### WORK ITEM
Look through the records that follow. Copy every line containing the word "Conditional".
*** SUPPLIED ENTRIES Section Begins ***
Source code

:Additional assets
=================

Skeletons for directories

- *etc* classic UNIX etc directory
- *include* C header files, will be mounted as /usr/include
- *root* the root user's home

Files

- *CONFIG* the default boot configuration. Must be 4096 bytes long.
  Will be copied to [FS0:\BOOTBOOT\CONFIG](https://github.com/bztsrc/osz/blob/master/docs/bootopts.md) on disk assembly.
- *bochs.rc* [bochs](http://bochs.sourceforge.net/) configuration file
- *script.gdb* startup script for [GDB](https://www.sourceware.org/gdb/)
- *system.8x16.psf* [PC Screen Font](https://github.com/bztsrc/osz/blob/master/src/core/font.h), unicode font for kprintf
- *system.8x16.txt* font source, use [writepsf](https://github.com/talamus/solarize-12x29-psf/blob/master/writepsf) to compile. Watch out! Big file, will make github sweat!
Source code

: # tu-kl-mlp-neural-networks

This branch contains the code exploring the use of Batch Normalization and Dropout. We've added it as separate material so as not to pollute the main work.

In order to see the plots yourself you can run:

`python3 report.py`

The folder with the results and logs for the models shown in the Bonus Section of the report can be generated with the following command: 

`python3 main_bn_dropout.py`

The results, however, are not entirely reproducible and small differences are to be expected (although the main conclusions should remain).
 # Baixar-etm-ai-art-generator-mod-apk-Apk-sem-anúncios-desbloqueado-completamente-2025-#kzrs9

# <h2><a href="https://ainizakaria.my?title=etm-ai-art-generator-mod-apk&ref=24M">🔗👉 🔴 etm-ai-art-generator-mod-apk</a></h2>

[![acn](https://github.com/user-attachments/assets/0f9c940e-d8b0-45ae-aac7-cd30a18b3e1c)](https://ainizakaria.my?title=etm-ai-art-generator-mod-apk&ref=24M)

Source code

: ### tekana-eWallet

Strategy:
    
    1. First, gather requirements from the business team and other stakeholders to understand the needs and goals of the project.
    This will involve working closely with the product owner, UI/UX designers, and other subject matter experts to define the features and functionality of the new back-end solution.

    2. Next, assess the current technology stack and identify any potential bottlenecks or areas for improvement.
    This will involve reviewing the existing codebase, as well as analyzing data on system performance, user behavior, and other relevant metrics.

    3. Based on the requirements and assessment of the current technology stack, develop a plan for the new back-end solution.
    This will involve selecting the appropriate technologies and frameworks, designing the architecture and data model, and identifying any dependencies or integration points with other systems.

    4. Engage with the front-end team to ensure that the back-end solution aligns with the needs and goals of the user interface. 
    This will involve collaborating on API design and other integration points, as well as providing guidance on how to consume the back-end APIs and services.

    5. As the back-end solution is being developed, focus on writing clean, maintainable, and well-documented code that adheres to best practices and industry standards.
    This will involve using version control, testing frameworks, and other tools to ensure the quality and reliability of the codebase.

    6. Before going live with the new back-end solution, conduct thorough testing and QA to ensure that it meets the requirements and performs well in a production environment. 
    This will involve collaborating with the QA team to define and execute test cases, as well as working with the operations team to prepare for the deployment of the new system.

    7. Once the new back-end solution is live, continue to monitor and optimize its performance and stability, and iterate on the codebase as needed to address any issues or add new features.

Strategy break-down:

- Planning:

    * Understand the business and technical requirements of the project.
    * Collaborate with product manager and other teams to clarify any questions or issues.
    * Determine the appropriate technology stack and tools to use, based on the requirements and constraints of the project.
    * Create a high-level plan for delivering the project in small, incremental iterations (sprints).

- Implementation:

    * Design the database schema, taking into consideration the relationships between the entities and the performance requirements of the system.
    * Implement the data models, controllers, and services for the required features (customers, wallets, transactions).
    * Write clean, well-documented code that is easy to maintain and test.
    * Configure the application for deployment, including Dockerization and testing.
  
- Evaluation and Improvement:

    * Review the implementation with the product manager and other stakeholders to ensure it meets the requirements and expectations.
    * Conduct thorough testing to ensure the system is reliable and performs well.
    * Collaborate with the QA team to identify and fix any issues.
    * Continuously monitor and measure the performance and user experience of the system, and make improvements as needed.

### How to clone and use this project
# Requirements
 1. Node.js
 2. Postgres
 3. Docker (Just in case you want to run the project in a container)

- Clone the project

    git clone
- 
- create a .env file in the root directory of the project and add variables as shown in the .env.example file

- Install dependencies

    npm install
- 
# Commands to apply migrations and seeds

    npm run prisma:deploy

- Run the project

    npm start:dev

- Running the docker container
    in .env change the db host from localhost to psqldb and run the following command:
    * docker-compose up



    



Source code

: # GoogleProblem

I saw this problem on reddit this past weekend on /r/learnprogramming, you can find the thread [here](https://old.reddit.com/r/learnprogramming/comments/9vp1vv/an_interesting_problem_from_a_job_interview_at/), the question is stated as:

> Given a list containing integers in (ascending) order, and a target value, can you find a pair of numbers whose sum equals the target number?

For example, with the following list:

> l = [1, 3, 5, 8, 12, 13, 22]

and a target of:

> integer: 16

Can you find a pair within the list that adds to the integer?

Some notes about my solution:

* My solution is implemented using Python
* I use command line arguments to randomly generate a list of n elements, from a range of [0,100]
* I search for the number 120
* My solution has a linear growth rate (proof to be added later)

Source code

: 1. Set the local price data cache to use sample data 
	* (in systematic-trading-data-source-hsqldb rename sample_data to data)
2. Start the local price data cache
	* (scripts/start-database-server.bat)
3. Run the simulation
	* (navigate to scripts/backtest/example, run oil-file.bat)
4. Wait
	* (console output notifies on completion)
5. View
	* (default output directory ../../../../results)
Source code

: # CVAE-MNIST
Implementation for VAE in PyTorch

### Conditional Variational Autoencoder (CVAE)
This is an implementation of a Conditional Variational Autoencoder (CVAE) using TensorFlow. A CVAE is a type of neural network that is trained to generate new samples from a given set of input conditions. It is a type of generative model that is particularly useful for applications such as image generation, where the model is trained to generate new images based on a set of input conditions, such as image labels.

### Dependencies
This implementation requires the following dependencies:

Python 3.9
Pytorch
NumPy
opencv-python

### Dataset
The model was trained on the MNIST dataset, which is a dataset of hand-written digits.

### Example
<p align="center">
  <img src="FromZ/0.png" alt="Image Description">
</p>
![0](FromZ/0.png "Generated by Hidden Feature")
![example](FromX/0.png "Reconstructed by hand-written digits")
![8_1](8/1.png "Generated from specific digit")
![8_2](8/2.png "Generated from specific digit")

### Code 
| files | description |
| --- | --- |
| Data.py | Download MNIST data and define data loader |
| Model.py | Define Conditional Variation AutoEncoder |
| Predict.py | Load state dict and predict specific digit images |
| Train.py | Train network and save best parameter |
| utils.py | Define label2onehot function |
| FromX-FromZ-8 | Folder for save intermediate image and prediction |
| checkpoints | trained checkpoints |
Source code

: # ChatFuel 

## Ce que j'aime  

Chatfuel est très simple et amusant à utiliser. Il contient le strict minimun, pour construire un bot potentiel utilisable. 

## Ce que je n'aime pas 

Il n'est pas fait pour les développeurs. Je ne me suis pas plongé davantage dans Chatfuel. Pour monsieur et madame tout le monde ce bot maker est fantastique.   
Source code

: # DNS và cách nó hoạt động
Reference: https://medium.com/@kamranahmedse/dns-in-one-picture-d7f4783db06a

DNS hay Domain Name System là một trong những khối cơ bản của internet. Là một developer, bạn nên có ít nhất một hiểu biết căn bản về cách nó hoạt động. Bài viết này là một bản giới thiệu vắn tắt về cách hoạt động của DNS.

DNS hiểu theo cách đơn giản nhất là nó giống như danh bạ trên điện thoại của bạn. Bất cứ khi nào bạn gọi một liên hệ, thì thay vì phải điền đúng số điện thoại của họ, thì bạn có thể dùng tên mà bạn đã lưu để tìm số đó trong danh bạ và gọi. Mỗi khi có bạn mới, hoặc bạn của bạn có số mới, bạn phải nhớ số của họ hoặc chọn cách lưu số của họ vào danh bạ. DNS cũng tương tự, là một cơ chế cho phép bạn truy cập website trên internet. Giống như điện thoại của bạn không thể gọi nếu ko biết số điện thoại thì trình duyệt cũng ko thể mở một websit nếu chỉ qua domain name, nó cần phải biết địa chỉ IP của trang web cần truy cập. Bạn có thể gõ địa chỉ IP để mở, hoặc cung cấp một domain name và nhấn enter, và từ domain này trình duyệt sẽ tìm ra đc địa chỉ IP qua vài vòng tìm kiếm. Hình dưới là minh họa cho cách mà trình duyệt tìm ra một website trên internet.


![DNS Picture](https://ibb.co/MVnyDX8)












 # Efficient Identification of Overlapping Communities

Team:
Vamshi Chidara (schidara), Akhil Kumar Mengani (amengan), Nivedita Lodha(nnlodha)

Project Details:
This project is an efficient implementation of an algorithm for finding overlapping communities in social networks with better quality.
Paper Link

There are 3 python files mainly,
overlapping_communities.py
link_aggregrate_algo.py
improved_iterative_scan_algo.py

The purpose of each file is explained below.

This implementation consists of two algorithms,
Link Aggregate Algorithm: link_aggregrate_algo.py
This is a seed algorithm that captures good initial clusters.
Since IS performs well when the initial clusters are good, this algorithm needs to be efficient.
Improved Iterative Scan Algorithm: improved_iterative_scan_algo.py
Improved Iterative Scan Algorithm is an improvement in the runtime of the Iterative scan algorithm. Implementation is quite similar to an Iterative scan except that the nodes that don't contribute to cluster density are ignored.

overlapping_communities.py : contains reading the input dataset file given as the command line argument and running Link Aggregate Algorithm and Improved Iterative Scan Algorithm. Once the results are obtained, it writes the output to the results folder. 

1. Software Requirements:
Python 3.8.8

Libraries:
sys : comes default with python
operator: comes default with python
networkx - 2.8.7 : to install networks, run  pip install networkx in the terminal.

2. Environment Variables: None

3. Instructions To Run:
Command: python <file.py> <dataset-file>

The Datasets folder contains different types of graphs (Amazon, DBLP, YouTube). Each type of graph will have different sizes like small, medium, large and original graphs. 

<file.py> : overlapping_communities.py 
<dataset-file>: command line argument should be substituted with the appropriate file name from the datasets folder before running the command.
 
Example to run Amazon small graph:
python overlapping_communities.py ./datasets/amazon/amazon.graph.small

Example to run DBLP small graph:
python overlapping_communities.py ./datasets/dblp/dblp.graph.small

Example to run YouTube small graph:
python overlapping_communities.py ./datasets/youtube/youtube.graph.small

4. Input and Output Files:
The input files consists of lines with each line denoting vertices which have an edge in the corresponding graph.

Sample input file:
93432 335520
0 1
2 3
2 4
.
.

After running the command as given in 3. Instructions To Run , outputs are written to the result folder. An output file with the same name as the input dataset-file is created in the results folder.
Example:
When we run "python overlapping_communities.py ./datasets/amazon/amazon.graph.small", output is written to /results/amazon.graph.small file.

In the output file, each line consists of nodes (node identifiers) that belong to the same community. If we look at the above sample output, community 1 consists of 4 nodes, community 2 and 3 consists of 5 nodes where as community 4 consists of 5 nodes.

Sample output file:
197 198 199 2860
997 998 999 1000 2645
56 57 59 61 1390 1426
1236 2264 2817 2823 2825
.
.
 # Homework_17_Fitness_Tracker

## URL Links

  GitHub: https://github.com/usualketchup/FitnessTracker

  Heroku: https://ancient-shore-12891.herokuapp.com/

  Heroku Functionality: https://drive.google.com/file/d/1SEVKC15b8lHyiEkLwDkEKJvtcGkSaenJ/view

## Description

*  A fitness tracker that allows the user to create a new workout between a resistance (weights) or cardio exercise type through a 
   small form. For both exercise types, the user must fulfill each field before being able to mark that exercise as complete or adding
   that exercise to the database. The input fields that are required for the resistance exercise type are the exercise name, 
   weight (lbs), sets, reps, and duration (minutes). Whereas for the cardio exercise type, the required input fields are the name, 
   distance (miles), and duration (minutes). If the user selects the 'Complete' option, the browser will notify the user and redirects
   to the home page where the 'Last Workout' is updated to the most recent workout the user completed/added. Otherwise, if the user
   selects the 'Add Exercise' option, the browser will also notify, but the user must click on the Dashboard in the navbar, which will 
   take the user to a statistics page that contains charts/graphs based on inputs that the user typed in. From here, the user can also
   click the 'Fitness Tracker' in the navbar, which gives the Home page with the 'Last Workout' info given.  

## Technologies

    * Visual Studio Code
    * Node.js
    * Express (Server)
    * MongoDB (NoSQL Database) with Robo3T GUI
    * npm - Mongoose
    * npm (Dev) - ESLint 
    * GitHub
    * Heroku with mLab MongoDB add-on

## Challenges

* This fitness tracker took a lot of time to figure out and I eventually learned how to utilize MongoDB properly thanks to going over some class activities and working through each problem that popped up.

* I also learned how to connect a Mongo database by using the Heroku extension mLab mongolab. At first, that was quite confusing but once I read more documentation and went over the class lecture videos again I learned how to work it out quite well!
*** SUPPLIED ENTRIES Section Ends ***
### RESPONSE AREA
### Conditional Variational Autoencoder (CVAE)
This is an implementation of a Conditional Variational Autoencoder (CVAE) using TensorFlow. A CVAE is a type of neural network that is trained to generate new samples from a given set of input conditions. It is a type of generative model that is particularly useful for applications such as image generation, where the model is trained to generate new images based on a set of input conditions, such as image labels.
| Model.py | Define Conditional Variation AutoEncoder |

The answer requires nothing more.